Segment Start: Supplied material

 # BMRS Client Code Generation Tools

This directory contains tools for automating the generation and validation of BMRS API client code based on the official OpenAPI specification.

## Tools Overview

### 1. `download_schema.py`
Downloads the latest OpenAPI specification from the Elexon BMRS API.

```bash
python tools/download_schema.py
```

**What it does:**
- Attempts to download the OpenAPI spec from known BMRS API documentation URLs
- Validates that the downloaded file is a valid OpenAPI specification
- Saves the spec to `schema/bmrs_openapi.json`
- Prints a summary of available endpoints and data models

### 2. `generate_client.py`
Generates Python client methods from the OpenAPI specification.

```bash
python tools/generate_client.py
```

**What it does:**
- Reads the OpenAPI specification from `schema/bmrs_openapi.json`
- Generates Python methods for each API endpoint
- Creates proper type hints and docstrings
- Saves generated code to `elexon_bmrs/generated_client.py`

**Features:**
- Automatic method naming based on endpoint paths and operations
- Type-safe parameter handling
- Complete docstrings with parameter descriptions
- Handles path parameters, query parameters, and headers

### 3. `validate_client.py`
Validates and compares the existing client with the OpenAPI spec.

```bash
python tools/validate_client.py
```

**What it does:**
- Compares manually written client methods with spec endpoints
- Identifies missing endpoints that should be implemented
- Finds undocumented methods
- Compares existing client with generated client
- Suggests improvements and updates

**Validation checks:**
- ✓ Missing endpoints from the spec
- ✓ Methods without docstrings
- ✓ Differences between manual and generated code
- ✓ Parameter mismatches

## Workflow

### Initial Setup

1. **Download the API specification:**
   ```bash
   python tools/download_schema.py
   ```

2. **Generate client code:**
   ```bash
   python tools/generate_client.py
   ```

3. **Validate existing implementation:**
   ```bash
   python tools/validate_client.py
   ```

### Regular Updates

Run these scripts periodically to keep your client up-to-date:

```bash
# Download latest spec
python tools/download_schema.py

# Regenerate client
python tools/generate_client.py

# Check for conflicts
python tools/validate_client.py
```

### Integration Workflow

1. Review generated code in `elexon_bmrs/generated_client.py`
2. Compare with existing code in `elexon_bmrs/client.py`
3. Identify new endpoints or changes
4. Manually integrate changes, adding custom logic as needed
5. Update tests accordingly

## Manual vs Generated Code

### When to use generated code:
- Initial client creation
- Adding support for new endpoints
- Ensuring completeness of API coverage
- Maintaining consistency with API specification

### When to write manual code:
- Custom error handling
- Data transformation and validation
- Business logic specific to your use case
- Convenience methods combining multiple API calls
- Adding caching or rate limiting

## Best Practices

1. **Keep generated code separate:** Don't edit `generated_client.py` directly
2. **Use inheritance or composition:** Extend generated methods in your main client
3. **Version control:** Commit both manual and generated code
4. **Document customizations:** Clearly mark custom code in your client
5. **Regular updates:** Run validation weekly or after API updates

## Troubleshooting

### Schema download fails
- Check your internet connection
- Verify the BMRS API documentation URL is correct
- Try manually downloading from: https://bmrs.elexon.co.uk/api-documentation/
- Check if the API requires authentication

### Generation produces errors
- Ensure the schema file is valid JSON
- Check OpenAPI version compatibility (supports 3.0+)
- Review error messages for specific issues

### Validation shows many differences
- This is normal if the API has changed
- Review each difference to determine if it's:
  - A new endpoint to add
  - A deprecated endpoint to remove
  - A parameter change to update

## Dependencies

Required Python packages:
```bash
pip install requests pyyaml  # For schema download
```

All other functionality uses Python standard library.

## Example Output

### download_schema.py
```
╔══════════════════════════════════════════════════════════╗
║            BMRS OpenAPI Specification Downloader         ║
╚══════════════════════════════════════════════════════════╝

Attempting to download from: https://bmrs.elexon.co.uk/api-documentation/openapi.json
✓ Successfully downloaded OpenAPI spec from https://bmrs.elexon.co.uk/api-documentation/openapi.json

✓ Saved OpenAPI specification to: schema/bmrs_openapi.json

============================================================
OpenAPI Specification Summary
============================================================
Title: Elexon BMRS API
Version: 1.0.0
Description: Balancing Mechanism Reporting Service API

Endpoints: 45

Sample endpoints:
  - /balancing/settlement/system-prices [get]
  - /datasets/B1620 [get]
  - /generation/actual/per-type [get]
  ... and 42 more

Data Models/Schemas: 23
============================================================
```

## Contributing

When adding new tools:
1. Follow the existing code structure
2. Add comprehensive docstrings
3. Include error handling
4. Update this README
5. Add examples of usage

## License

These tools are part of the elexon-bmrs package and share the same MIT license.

Segment End: Supplied material
Segment Start: Supplied material

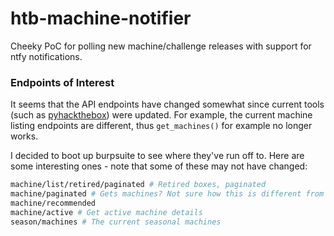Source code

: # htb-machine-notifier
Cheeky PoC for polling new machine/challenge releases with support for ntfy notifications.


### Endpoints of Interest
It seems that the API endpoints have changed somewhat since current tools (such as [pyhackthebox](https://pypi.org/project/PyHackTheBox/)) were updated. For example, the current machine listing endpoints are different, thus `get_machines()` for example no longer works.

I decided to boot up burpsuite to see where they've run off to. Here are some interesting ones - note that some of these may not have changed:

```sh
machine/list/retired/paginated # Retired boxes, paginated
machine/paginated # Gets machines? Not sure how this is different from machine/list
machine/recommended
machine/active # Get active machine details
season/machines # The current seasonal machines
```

Segment End: Supplied material

What is needed
Above are the entries. Copy exactly the part that opens with the line containing "## Contributing" and closes with the line containing "These tools are", and no more.

Response to the exercise
## Contributing

When adding new tools:
1. Follow the existing code structure
2. Add comprehensive docstrings
3. Include error handling
4. Update this README
5. Add examples of usage

## License

These tools are part of the elexon-bmrs package and share the same MIT license.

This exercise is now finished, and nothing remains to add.